Work task: Your answer must consist of exactly the lines below, starting with the line with "closedSocials - twitter" and going on through the line with "5. Комопненты twitter", and nothing else.

Extracted information:

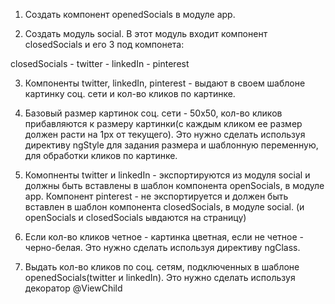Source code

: 1. Создать компонент openedSocials в модуле app.

2. Создать модуль social. В этот модуль входит компонент closedSocials и его 3 под компонета:

closedSocials - twitter - linkedIn - pinterest

3. Компоненты twitter, linkedIn, pinterest - выдают в своем шаблоне картинку соц. сети и кол-во кликов по картинке.

4. Базовый размер картинок соц. сети - 50х50, кол-во кликов прибавляются к размеру картинки(с каждым кликом ее размер должен расти на 1px от текущего).
   Это нужно сделать используя директиву ngStyle для задания размера и шаблонную переменную, для обработки кликов по картинке.

5. Комопненты twitter и linkedIn - экспортируются из модуля social и должны быть вставлены в шаблон компонента openSocials, в модуле app.
   Компонент pinterest - не экспортируется и должен быть вставлен в шаблон компонента closedSocials, в модуле social. (и openSocials и closedSocials ывдаются на страницу)

6. Если кол-во кликов четное - картинка цветная, если не четное - черно-белая.
   Это нужно сделать используя директиву ngClass.

7. Выдать кол-во кликов по соц. сетям, подключенных в шаблоне openedSocials(twitter и linkedIn).
   Это нужно сделать используя декоратор @ViewChild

Task response:
closedSocials - twitter - linkedIn - pinterest

3. Компоненты twitter, linkedIn, pinterest - выдают в своем шаблоне картинку соц. сети и кол-во кликов по картинке.

4. Базовый размер картинок соц. сети - 50х50, кол-во кликов прибавляются к размеру картинки(с каждым кликом ее размер должен расти на 1px от текущего).
   Это нужно сделать используя директиву ngStyle для задания размера и шаблонную переменную, для обработки кликов по картинке.

5. Комопненты twitter и linkedIn - экспортируются из модуля social и должны быть вставлены в шаблон компонента openSocials, в модуле app.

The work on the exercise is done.